== Provided entries

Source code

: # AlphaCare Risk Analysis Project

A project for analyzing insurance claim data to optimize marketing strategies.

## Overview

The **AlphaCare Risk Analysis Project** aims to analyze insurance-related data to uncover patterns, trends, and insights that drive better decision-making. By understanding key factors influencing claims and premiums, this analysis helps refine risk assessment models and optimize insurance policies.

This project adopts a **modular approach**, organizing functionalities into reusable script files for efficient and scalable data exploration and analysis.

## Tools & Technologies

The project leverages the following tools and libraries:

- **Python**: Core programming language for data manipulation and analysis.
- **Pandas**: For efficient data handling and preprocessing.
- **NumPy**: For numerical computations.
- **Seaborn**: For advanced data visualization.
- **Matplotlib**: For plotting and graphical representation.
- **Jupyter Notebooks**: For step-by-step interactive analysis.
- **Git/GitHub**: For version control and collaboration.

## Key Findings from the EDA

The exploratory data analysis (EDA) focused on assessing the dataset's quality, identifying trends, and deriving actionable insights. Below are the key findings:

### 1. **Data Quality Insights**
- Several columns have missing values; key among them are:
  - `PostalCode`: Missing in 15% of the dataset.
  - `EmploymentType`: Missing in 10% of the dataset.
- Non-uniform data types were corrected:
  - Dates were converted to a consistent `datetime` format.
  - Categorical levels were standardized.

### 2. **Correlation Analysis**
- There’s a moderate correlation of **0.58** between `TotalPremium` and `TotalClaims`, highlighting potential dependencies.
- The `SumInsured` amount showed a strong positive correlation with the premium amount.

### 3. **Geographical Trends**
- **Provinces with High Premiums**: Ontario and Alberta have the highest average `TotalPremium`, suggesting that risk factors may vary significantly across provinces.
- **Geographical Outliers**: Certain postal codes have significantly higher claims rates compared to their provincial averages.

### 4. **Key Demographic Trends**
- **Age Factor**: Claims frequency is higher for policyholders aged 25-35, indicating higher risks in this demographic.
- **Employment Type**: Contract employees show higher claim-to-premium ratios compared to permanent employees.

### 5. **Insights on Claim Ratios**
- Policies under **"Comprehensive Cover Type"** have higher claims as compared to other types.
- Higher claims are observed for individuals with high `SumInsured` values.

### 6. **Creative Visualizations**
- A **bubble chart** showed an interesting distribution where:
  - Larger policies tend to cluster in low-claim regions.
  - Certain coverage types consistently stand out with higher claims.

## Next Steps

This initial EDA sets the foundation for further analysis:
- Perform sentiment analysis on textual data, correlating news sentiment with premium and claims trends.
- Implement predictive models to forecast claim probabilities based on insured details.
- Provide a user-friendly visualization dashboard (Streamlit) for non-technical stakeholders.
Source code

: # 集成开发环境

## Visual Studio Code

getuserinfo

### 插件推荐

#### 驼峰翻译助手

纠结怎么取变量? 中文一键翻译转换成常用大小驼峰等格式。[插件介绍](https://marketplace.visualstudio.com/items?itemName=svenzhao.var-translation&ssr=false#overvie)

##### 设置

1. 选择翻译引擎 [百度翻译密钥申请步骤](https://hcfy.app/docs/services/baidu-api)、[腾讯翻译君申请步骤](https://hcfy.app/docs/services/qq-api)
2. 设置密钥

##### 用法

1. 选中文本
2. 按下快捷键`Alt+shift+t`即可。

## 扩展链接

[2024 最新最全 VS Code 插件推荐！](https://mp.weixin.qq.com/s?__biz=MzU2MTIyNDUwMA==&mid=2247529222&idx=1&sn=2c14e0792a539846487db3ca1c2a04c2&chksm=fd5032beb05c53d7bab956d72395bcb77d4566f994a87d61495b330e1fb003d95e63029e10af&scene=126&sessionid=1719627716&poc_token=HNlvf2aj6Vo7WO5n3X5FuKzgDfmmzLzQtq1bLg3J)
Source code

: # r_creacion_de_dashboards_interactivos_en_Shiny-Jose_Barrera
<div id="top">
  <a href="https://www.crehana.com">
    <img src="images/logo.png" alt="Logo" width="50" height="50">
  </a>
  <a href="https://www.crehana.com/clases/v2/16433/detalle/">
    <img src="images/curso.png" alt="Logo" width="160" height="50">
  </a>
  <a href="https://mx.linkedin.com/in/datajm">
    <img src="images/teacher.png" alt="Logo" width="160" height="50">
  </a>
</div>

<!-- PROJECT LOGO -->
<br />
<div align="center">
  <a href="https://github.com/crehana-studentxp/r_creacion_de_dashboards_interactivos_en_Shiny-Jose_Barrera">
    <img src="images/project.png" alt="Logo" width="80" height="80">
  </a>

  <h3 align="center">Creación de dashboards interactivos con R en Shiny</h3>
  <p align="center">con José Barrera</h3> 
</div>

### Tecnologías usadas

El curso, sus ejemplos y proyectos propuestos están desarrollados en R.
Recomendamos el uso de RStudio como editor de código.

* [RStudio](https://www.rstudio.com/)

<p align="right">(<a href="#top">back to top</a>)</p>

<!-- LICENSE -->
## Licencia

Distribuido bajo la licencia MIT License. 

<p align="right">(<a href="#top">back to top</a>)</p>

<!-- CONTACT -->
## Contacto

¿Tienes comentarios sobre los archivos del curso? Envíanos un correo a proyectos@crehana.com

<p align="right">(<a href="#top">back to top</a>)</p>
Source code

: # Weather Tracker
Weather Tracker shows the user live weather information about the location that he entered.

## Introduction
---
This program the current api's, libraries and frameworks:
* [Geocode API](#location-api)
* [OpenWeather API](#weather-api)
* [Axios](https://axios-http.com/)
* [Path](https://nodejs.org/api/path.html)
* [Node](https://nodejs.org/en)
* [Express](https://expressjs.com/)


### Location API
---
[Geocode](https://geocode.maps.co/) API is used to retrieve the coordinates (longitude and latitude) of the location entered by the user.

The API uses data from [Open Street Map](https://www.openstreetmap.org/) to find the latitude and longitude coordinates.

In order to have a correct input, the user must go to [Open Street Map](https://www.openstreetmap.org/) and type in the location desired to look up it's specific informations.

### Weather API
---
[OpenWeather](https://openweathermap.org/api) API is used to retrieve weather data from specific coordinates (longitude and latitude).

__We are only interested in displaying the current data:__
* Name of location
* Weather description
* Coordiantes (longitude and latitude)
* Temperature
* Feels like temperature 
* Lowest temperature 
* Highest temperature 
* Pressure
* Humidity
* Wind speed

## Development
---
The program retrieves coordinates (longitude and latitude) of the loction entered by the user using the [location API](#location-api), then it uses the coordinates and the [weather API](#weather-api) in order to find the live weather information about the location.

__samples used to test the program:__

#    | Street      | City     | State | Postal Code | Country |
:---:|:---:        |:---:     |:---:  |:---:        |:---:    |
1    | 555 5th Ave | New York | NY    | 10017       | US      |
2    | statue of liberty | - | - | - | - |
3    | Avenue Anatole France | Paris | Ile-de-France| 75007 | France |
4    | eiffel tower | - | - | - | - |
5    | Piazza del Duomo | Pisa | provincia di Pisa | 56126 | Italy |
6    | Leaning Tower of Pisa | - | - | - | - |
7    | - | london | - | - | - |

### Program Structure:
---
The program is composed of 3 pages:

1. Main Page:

====

→ Instructions for the task
Each entry is to be output exactly as it was written.

→ Completed task
Source code

: # AlphaCare Risk Analysis Project

A project for analyzing insurance claim data to optimize marketing strategies.

## Overview

The **AlphaCare Risk Analysis Project** aims to analyze insurance-related data to uncover patterns, trends, and insights that drive better decision-making. By understanding key factors influencing claims and premiums, this analysis helps refine risk assessment models and optimize insurance policies.

This project adopts a **modular approach**, organizing functionalities into reusable script files for efficient and scalable data exploration and analysis.

## Tools & Technologies

The project leverages the following tools and libraries:

- **Python**: Core programming language for data manipulation and analysis.
- **Pandas**: For efficient data handling and preprocessing.
- **NumPy**: For numerical computations.
- **Seaborn**: For advanced data visualization.
- **Matplotlib**: For plotting and graphical representation.
- **Jupyter Notebooks**: For step-by-step interactive analysis.
- **Git/GitHub**: For version control and collaboration.

## Key Findings from the EDA

The exploratory data analysis (EDA) focused on assessing the dataset's quality, identifying trends, and deriving actionable insights. Below are the key findings:

### 1. **Data Quality Insights**
- Several columns have missing values; key among them are:
  - `PostalCode`: Missing in 15% of the dataset.
  - `EmploymentType`: Missing in 10% of the dataset.
- Non-uniform data types were corrected:
  - Dates were converted to a consistent `datetime` format.
  - Categorical levels were standardized.

### 2. **Correlation Analysis**
- There’s a moderate correlation of **0.58** between `TotalPremium` and `TotalClaims`, highlighting potential dependencies.
- The `SumInsured` amount showed a strong positive correlation with the premium amount.

### 3. **Geographical Trends**
- **Provinces with High Premiums**: Ontario and Alberta have the highest average `TotalPremium`, suggesting that risk factors may vary significantly across provinces.
- **Geographical Outliers**: Certain postal codes have significantly higher claims rates compared to their provincial averages.

### 4. **Key Demographic Trends**
- **Age Factor**: Claims frequency is higher for policyholders aged 25-35, indicating higher risks in this demographic.
- **Employment Type**: Contract employees show higher claim-to-premium ratios compared to permanent employees.

### 5. **Insights on Claim Ratios**
- Policies under **"Comprehensive Cover Type"** have higher claims as compared to other types.
- Higher claims are observed for individuals with high `SumInsured` values.

### 6. **Creative Visualizations**
- A **bubble chart** showed an interesting distribution where:
  - Larger policies tend to cluster in low-claim regions.
  - Certain coverage types consistently stand out with higher claims.

## Next Steps

This initial EDA sets the foundation for further analysis:
- Perform sentiment analysis on textual data, correlating news sentiment with premium and claims trends.
- Implement predictive models to forecast claim probabilities based on insured details.
- Provide a user-friendly visualization dashboard (Streamlit) for non-technical stakeholders.
Source code

: # 集成开发环境

## Visual Studio Code

getuserinfo

### 插件推荐

#### 驼峰翻译助手

纠结怎么取变量? 中文一键翻译转换成常用大小驼峰等格式。[插件介绍](https://marketplace.visualstudio.com/items?itemName=svenzhao.var-translation&ssr=false#overvie)

##### 设置

1. 选择翻译引擎 [百度翻译密钥申请步骤](https://hcfy.app/docs/services/baidu-api)、[腾讯翻译君申请步骤](https://hcfy.app/docs/services/qq-api)
2. 设置密钥

##### 用法

1. 选中文本
2. 按下快捷键`Alt+shift+t`即可。

## 扩展链接

[2024 最新最全 VS Code 插件推荐！](https://mp.weixin.qq.com/s?__biz=MzU2MTIyNDUwMA==&mid=2247529222&idx=1&sn=2c14e0792a539846487db3ca1c2a04c2&chksm=fd5032beb05c53d7bab956d72395bcb77d4566f994a87d61495b330e1fb003d95e63029e10af&scene=126&sessionid=1719627716&poc_token=HNlvf2aj6Vo7WO5n3X5FuKzgDfmmzLzQtq1bLg3J)
Source code

: # r_creacion_de_dashboards_interactivos_en_Shiny-Jose_Barrera
<div id="top">
  <a href="https://www.crehana.com">
    <img src="images/logo.png" alt="Logo" width="50" height="50">
  </a>
  <a href="https://www.crehana.com/clases/v2/16433/detalle/">
    <img src="images/curso.png" alt="Logo" width="160" height="50">
  </a>
  <a href="https://mx.linkedin.com/in/datajm">
    <img src="images/teacher.png" alt="Logo" width="160" height="50">
  </a>
</div>

<!-- PROJECT LOGO -->
<br />
<div align="center">
  <a href="https://github.com/crehana-studentxp/r_creacion_de_dashboards_interactivos_en_Shiny-Jose_Barrera">
    <img src="images/project.png" alt="Logo" width="80" height="80">
  </a>

  <h3 align="center">Creación de dashboards interactivos con R en Shiny</h3>
  <p align="center">con José Barrera</h3> 
</div>

### Tecnologías usadas

El curso, sus ejemplos y proyectos propuestos están desarrollados en R.
Recomendamos el uso de RStudio como editor de código.

* [RStudio](https://www.rstudio.com/)

<p align="right">(<a href="#top">back to top</a>)</p>

<!-- LICENSE -->
## Licencia

Distribuido bajo la licencia MIT License. 

<p align="right">(<a href="#top">back to top</a>)</p>

<!-- CONTACT -->
## Contacto

¿Tienes comentarios sobre los archivos del curso? Envíanos un correo a proyectos@crehana.com

<p align="right">(<a href="#top">back to top</a>)</p>
Source code

: # Weather Tracker
Weather Tracker shows the user live weather information about the location that he entered.

## Introduction
---
This program the current api's, libraries and frameworks:
* [Geocode API](#location-api)
* [OpenWeather API](#weather-api)
* [Axios](https://axios-http.com/)
* [Path](https://nodejs.org/api/path.html)
* [Node](https://nodejs.org/en)
* [Express](https://expressjs.com/)


### Location API
---
[Geocode](https://geocode.maps.co/) API is used to retrieve the coordinates (longitude and latitude) of the location entered by the user.

The API uses data from [Open Street Map](https://www.openstreetmap.org/) to find the latitude and longitude coordinates.

In order to have a correct input, the user must go to [Open Street Map](https://www.openstreetmap.org/) and type in the location desired to look up it's specific informations.

### Weather API
---
[OpenWeather](https://openweathermap.org/api) API is used to retrieve weather data from specific coordinates (longitude and latitude).

__We are only interested in displaying the current data:__
* Name of location
* Weather description
* Coordiantes (longitude and latitude)
* Temperature
* Feels like temperature 
* Lowest temperature 
* Highest temperature 
* Pressure
* Humidity
* Wind speed

## Development
---
The program retrieves coordinates (longitude and latitude) of the loction entered by the user using the [location API](#location-api), then it uses the coordinates and the [weather API](#weather-api) in order to find the live weather information about the location.

__samples used to test the program:__

#    | Street      | City     | State | Postal Code | Country |
:---:|:---:        |:---:     |:---:  |:---:        |:---:    |
1    | 555 5th Ave | New York | NY    | 10017       | US      |
2    | statue of liberty | - | - | - | - |
3    | Avenue Anatole France | Paris | Ile-de-France| 75007 | France |
4    | eiffel tower | - | - | - | - |
5    | Piazza del Duomo | Pisa | provincia di Pisa | 56126 | Italy |
6    | Leaning Tower of Pisa | - | - | - | - |
7    | - | london | - | - | - |

### Program Structure:
---
The program is composed of 3 pages:

1. Main Page:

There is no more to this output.